Künstler, Bürgermeister, Oberpfälzer: Mit Jürgen Huber im Gespräch

Weiden/Schönsee. In der Ausstellung „Hey Hey I saved the world today" zeigt Jürgen Huber aktuell seine "Rettungsversuche" im Kunstverein. Ein erfolgreicher Künstler und Oberpfälzer.

Jürgen Huber (links) und Wolfgang Herzer (rechts) im Kunstverein. Foto: Stefan Voit
Jürgen Huber (links) und Wolfgang Herzer (rechts) im Kunstverein. Foto: Stefan Voit
Foto: Stefan Voit
Foto: Stefan Voit
Foto: Stefan Voit
Foto: Stefan Voit
Die Ausstellung ist noch bis zum 23. Juli geöffnet. Foto: Stefan Voit
Die Ausstellung ist noch bis zum 23. Juli geöffnet. Foto: Stefan Voit
Rettungsversuche: Eine Ausstellung von Jürgen Huber. Foto: Stefan Voit
Rettungsversuche: Eine Ausstellung von Jürgen Huber. Foto: Stefan Voit
Schön und gefährlich. Gerade für Kinder können die Hülsen tödlich sein. Foto: Josef Pilfusek
Schön und gefährlich. Gerade für Kinder können die Hülsen tödlich sein. Foto: Josef Pilfusek
Stefan Voit
Stefan Voit
Stefan Voit
Stefan Voit
Stefan Voit
Josef Pilfusek

Vom freischaffenden Künstler zum Bürgermeister von Regensburg und wieder zurück. Der gebürtige Altenstädter – und jetzt in Schönsee lebende – Maler und Schriftsteller Jürgen Huber (69) kann auf ein erfolgreiches Künstlerleben zurückblicken. In der aktuellen Ausstellung „Hey Hey I saved the world today“ zeigt er im Kunstverein Weiden seinen Zyklus „Rettungsversuche“ in neuem Gewand.

Interview mit Jürgen Huber:

Sie sind in Weiden auf das Kepler-Gymnasium gegangen. Das haben Sie immer als für Sie besonders wichtig betont. Nun kommen Sie nach Jahrzehnten zurück in den Kunstverein Weiden. Hat die Ausstellung etwas Spezielles, direkt mit Weiden zu tun?

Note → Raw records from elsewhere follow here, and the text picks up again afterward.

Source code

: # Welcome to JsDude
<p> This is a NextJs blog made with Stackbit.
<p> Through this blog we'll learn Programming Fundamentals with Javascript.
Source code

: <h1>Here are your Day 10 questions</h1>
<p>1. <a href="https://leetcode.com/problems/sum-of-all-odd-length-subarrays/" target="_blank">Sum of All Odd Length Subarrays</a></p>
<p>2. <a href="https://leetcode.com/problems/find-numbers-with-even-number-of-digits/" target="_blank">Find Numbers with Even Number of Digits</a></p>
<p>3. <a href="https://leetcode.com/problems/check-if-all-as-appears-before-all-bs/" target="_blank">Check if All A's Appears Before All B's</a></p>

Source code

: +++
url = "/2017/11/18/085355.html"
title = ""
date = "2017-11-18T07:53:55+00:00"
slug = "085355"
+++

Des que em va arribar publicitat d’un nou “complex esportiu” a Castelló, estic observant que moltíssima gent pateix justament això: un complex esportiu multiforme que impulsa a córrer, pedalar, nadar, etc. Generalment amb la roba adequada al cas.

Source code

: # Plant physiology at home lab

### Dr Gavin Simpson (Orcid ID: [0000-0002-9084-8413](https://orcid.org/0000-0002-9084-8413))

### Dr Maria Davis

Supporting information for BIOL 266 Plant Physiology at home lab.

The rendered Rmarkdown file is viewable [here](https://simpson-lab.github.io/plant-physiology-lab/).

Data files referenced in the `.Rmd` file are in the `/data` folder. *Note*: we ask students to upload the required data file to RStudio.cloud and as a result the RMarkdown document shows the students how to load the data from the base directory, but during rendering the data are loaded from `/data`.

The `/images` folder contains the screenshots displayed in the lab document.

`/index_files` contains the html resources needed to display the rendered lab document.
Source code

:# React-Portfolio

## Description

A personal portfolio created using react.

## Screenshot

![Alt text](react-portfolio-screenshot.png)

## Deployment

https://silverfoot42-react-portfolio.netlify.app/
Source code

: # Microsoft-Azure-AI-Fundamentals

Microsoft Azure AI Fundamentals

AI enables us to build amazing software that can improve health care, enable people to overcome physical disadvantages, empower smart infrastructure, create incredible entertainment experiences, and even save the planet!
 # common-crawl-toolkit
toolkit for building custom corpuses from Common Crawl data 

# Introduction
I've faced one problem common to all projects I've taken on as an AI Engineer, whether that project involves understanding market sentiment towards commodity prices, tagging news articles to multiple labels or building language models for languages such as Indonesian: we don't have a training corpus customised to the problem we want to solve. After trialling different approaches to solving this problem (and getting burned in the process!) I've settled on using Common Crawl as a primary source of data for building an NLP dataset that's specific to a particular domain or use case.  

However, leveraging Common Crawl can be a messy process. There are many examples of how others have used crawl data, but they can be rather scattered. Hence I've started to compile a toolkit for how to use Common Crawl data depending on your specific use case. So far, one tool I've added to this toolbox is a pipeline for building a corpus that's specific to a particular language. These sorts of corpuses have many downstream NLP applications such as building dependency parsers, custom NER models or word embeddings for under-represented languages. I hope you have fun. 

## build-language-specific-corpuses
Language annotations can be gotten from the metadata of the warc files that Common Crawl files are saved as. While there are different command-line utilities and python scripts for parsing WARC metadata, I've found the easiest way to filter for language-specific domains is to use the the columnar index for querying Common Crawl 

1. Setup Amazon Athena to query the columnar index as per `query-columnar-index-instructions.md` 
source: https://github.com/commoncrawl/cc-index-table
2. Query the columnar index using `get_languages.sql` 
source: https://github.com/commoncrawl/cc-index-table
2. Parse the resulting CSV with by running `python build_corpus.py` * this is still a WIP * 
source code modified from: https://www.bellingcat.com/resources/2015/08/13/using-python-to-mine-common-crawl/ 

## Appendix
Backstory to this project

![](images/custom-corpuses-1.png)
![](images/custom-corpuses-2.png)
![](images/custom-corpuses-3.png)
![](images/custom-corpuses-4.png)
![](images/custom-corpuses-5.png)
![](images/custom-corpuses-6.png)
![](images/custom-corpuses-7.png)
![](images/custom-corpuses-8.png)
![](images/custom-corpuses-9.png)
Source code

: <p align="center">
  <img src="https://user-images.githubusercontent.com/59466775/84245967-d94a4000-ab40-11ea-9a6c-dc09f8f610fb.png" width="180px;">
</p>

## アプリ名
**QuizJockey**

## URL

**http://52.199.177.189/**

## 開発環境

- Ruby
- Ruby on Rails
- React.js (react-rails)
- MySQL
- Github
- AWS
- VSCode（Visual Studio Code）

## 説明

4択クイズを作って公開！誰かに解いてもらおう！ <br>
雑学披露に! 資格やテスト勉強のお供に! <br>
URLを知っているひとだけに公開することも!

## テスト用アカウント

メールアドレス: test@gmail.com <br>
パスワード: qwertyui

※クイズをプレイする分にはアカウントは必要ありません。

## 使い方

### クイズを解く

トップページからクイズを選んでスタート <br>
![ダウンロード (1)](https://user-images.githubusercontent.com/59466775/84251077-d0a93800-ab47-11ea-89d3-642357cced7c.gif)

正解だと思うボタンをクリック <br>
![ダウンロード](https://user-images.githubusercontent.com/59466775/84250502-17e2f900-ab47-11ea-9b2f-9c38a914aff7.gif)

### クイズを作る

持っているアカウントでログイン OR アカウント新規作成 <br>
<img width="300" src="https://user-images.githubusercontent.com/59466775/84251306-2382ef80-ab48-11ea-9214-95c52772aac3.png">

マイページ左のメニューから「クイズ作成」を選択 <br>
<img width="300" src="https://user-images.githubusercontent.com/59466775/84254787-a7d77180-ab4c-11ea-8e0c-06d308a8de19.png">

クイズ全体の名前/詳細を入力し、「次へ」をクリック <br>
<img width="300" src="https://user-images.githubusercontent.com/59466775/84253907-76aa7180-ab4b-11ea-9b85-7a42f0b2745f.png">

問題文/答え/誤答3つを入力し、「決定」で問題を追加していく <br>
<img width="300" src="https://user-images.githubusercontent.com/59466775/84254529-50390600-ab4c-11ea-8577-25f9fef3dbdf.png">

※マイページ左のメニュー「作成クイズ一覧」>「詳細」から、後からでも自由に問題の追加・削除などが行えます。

Jürgen Huber: Das ist in der Tat eine wichtige Frage! Ja, meine wirklich wunderbare künstlerische Laufbahn hat im Kunstunterricht am „Kepler“ und in den Schnitzereien der Klosterbibliothek von Waldsassen ihre Anfangsbegeisterung. Am Jugendzentrum die erste Ausstellung zusammen mit Elmar Göppel, im „Waldsassener Kasten“ (heute Keramikmuseum), in der FOS Gestaltung. Ich hatte zwei großartige Kunstlehrer, den einen nur ein halbes Jahr, dann hatten ihn die Kolleginnen und Kollegen im Lehrerzimmer schon nach München weg vergrault. Weiden habe ich meine „Kunst-Taufe“ zu verdanken.

Sollte Malerei nicht überall funktionieren?

Jürgen Huber: Da Malerei auf Leinwand transportabel ist, muss sie überall funktionieren, also auch in New York und Danzig, in Klagenfurt und München. Dort habe ich ausgestellt und gemalt. Es hat funktioniert, denn die „Sprache“ der Kunst ist universell, sie kann überall auf eigene Art und Weise verstanden werden. Sie entsteht nach meinem Dafürhalten und erst vollständig im Auge der Betrachtenden. Die Vernissage ist sozusagen die Geburt der Kunstwerke, der Kunstverein, wenn man so will, ist der Kreissaal. Wenn die Bilder gekauft werden, dann ist das, um im Bild zu bleiben, wie eine Einschulung mit Schultüte, die Aufnahme in die Museumssammlung wäre demnach das Studiendiplom. Aber klar, das geht von einem autonomen Kunstwerksbegriff aus und sieht nicht so sehr den Personenkult der Kunst-Märkte im Vordergrund.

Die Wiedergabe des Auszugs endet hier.